START ENTRIES SHOWN

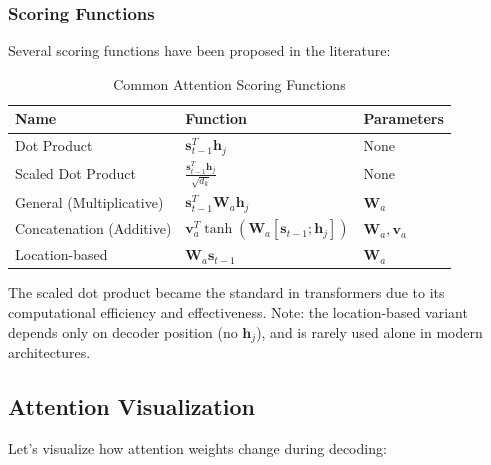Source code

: \subsubsection{Scoring Functions}

Several scoring functions have been proposed in the literature:

\begin{table}[H]
\centering
\caption{Common Attention Scoring Functions}
\begin{tabular}{l l l}
\toprule
\textbf{Name} & \textbf{Function} & \textbf{Parameters} \\
\midrule
Dot Product & $\mathbf{s}_{t-1}^T \mathbf{h}_j$ & None \\
Scaled Dot Product & $\frac{\mathbf{s}_{t-1}^T \mathbf{h}_j}{\sqrt{d_k}}$ & None \\
General (Multiplicative) & $\mathbf{s}_{t-1}^T \mathbf{W}_a \mathbf{h}_j$ & $\mathbf{W}_a$ \\
Concatenation (Additive) & $\mathbf{v}_a^T \tanh(\mathbf{W}_a[\mathbf{s}_{t-1}; \mathbf{h}_j])$ & $\mathbf{W}_a, \mathbf{v}_a$ \\
Location-based & $\mathbf{W}_a \mathbf{s}_{t-1}$ & $\mathbf{W}_a$ \\
\bottomrule
\end{tabular}
\end{table}

The scaled dot product became the standard in transformers due to its computational efficiency and effectiveness. Note: the location-based variant depends only on decoder position (no $\mathbf{h}_j$), and is rarely used alone in modern architectures.

\subsection{Attention Visualization}

Let's visualize how attention weights change during decoding:

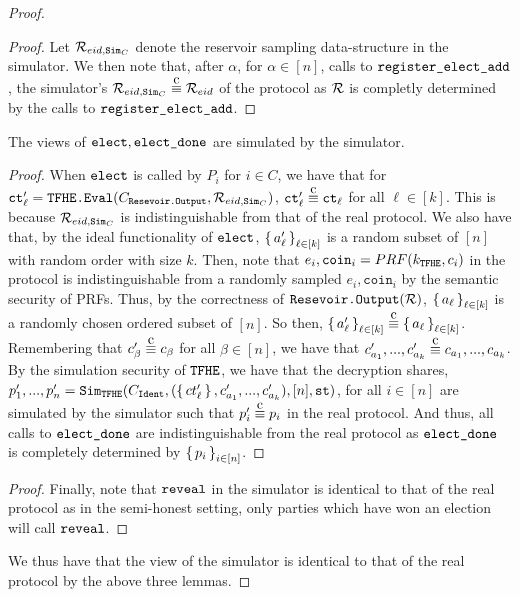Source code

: \begin{theorem}
\begin{proof}
\begin{lemma}
\begin{proof}
				Let $\mathcal{R}_{{eid}, \texttt{Sim}_C}$ denote the reservoir sampling data-structure in the simulator.
				We then note that, after $\alpha$, for $\alpha \in [n]$,  calls to $\texttt{register\_elect\_add}$, the simulator's $\resSampling_{\eid, \simCMSLE} \compInd \resSampling_\eid$
				of the protocol as $\mathcal{R}$ is completly determined by the calls to $\texttt{register\_elect\_add}$.
			\end{proof}
		\end{lemma}
		\begin{lemma}
			The views of $\texttt{elect}, \texttt{elect\_done}$ are simulated by the simulator.
			\begin{proof}
				When $\texttt{elect}$ is called by $P_i$ for $i \in C$, we have that for $\texttt{ct}'_\ell = \texttt{TFHE.Eval}(C_{\texttt{Resevoir.Output}}, \mathcal{R}_{{eid}, \texttt{Sim}_C})$, $\ct'_\ell \compInd \ct_\ell$ for all $\ell \in [k]$.
				This is because $\mathcal{R}_{{eid}, \texttt{Sim}_C}$ is indistinguishable from that of the real protocol.
				We also have that, by the ideal functionality of $\texttt{elect}$, $\set{a'_\ell}_{\ell \in [k]}$ is a random subset of $[n]$ with random order with size $k$.
				Then, note that $e_i, \texttt{coin}_i = PRF(k_{\texttt{TFHE}}, c_i)$ in the protocol is indistinguishable from a randomly sampled $e_i, \texttt{coin}_i$
				by the semantic security of PRFs. Thus, by the correctness of $\texttt{Resevoir.Output}(\mathcal{R})$, $\set{a_\ell}_{\ell \in [k]}$ is a randomly chosen ordered subset of $[n]$.
				So then, $\set{a'_\ell}_{\ell \in [k]} \compInd \set{a_\ell}_{\ell \in [k]}$.
				Remembering that $c'_\beta \compInd c_\beta$ for all $\beta \in [n]$, we have that $c'_{a_1}, ..., c'_{a_k} \compInd c_{a_1}, ..., c_{a_k}$.
				By the simulation security of ${\texttt{TFHE}}$, we have that the decryption shares, $p'_1,..., p'_n = \texttt{Sim}_{{\texttt{TFHE}}}(C_{\texttt{Ident}}, (\set{ct'_\ell}, c'_{a_1}, ..., c'_{a_k}), [n], \texttt{st})$, for all $i \in [n]$ are simulated by the simulator such that $p'_i \compInd p_i$ in the real protocol.
				And thus, all calls to $\texttt{elect\_done}$ are indistinguishable from the real protocol as $\texttt{elect\_done}$ is completely
				determined by $\set{p_i}_{i \in [n]}$.
			\end{proof}
		\end{lemma}
		\begin{lemma}
			\begin{proof}
				Finally, note that $\texttt{reveal}$ in the simulator is identical to that of the real protocol
				as in the semi-honest setting, only parties which have won an election will call $\texttt{reveal}$.
			\end{proof}
		\end{lemma}
		We thus have that the view of the simulator is identical to that of the real protocol by the above three lemmas.
	\end{proof}
\end{theorem}


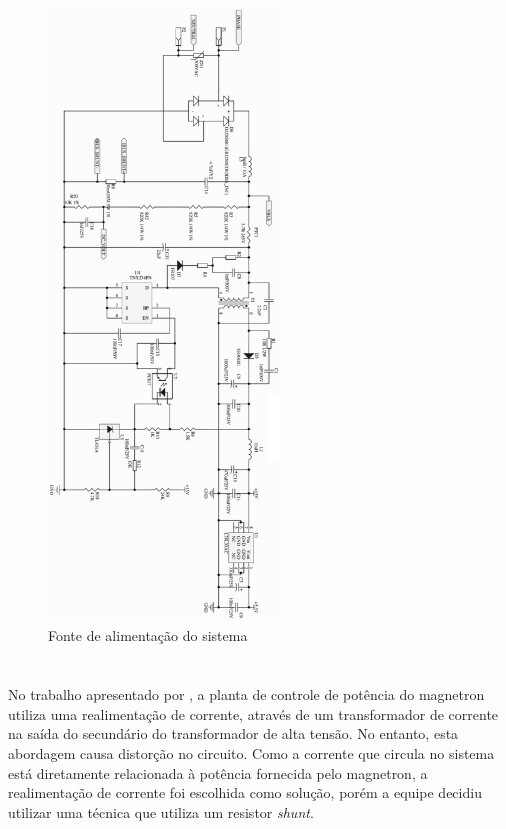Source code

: \begin{figure}[H]
   \centering
    \includegraphics[width=0.55\textwidth]{./dados/figuras/proj-font-alim}
    \caption{Fonte de alimentação do sistema}
    \label{fig:proj-font-alim}
\end{figure}

\pagebreak


\section{}
\label{sec:shunt}
No trabalho apresentado por , a planta de controle de potência do magnetron utiliza uma realimentação de corrente, através de um transformador de corrente na saída do secundário do transformador de alta tensão. No entanto, esta abordagem causa distorção no circuito. Como a corrente que circula no sistema está diretamente relacionada à potência fornecida pelo magnetron, a realimentação de corrente foi escolhida como solução, porém a equipe decidiu utilizar uma técnica que utiliza um resistor \textit{shunt}.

END ENTRIES SHOWN

» **EXERCISE AIM**
Where the string "security" appears in a line of the entries above, return that line.

» **COMPLETED TASK**
				by the semantic security of PRFs. Thus, by the correctness of $\texttt{Resevoir.Output}(\mathcal{R})$, $\set{a_\ell}_{\ell \in [k]}$ is a randomly chosen ordered subset of $[n]$.
				By the simulation security of ${\texttt{TFHE}}$, we have that the decryption shares, $p'_1,..., p'_n = \texttt{Sim}_{{\texttt{TFHE}}}(C_{\texttt{Ident}}, (\set{ct'_\ell}, c'_{a_1}, ..., c'_{a_k}), [n], \texttt{st})$, for all $i \in [n]$ are simulated by the simulator such that $p'_i \compInd p_i$ in the real protocol.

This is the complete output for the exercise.